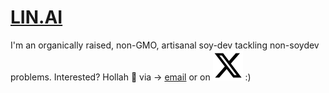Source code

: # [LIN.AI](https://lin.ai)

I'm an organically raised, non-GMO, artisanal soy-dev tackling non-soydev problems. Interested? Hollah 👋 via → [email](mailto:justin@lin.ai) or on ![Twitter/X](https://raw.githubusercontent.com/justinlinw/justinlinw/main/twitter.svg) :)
◆ ◆ ◆ ◆ ◆ ◆ ◆
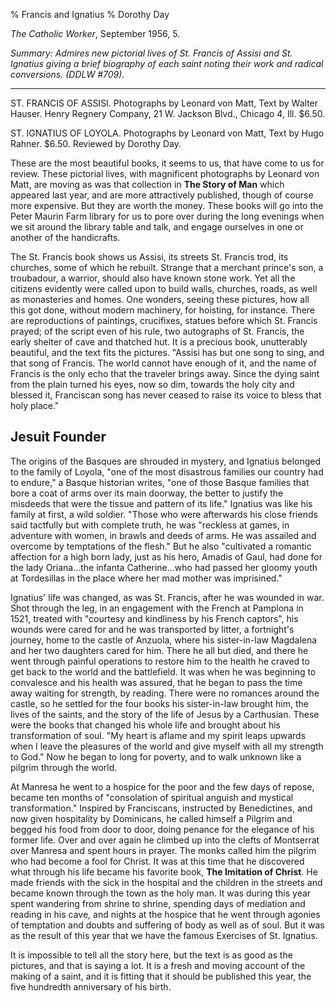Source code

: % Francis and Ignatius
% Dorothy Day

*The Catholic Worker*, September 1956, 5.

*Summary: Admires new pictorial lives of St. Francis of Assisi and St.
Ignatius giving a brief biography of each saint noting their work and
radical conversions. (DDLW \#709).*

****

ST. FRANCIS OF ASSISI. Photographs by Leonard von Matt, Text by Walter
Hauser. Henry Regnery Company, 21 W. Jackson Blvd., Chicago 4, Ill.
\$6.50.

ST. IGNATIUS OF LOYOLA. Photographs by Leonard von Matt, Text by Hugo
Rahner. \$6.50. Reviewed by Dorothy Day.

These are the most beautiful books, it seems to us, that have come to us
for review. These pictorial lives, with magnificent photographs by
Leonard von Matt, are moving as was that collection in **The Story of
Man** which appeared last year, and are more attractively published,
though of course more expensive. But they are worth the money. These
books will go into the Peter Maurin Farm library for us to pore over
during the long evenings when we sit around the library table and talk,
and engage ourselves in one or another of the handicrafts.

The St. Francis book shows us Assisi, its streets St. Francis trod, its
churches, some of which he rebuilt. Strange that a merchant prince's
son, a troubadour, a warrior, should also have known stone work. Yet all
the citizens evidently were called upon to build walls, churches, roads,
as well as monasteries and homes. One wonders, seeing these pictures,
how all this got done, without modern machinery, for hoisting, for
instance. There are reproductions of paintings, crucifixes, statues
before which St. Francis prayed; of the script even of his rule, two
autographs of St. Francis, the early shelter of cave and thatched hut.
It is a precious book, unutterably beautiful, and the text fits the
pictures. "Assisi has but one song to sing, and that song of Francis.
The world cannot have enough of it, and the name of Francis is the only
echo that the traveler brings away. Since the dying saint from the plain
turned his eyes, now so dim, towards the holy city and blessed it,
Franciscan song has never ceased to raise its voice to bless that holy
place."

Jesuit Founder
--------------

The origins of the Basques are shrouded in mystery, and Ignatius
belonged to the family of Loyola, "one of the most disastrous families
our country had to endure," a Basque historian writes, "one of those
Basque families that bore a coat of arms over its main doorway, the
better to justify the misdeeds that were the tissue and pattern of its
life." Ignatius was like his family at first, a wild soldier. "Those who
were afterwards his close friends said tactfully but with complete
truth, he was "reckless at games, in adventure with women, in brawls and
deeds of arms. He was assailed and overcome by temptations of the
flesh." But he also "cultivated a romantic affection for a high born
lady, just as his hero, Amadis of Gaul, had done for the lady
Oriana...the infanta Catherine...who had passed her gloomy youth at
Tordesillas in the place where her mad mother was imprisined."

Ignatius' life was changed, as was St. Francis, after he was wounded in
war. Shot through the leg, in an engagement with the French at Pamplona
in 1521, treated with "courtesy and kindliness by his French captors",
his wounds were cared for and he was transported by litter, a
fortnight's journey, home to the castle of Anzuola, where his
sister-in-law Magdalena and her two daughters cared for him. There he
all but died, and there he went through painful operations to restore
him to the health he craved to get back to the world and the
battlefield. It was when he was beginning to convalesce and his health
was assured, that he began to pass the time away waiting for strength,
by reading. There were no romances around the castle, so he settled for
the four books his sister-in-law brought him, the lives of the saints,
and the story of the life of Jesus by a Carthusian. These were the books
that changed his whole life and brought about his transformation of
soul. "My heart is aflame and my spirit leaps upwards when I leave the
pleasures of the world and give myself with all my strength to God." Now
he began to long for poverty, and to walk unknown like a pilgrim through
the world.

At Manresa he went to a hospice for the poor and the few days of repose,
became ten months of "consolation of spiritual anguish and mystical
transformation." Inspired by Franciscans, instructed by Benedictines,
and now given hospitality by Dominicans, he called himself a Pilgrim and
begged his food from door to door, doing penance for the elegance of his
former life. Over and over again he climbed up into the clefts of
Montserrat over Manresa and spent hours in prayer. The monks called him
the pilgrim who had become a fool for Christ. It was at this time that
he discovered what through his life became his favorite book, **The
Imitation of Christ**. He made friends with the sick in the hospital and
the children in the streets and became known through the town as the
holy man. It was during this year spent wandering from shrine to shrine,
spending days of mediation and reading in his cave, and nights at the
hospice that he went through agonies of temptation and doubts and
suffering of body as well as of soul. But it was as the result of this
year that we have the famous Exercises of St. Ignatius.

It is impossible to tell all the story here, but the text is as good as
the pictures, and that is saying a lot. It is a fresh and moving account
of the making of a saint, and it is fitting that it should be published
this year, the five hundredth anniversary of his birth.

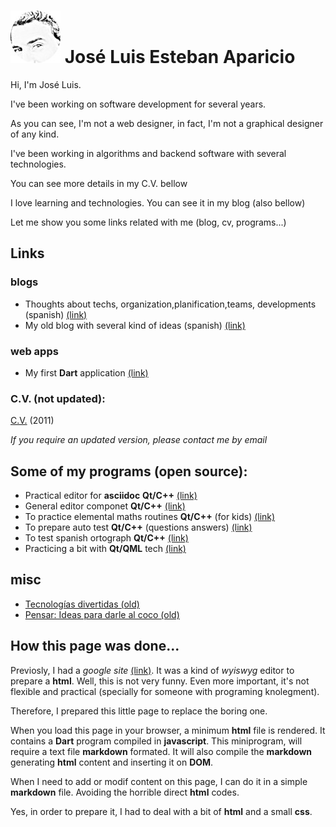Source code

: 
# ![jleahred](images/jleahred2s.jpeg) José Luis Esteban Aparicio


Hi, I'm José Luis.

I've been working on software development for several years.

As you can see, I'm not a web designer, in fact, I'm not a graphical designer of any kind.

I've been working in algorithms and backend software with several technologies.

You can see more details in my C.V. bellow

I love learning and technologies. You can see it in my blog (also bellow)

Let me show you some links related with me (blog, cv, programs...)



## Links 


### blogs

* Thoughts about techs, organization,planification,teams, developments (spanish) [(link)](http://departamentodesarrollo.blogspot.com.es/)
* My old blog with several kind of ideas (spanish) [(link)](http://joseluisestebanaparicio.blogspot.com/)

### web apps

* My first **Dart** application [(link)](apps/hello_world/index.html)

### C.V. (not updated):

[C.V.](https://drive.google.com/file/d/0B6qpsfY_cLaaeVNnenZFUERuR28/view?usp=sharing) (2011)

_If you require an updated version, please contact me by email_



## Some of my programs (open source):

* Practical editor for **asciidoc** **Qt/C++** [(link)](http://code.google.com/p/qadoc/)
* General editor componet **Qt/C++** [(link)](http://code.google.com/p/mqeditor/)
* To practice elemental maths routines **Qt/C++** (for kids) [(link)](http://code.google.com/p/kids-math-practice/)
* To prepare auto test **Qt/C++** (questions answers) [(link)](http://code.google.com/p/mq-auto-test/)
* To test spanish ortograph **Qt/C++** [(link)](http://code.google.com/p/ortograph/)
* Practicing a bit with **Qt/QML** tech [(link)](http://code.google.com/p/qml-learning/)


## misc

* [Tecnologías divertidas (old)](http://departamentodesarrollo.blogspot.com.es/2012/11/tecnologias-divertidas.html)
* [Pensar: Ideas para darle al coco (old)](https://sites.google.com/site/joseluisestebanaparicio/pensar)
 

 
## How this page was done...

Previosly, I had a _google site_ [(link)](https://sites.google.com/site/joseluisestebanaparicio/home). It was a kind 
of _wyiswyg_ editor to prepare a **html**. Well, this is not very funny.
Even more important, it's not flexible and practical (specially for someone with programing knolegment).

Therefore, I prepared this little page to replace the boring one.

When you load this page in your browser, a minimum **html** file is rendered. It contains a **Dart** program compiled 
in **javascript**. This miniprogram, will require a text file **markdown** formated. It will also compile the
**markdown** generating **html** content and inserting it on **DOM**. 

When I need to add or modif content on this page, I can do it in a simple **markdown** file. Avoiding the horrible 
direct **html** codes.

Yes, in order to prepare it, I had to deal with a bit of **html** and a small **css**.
◆ ◆ ◆ ◆ ◆ ◆ ◆
• _AIM OF THE TASK_
Using the entries above, give again exactly the lines from the line holding "Therefore, I prepared" through the line holding "in **javascript**. This". Include both end lines and nothing else.

• _SOLUTION TO THIS EXERCISE_
Therefore, I prepared this little page to replace the boring one.

When you load this page in your browser, a minimum **html** file is rendered. It contains a **Dart** program compiled 
in **javascript**. This miniprogram, will require a text file **markdown** formated. It will also compile the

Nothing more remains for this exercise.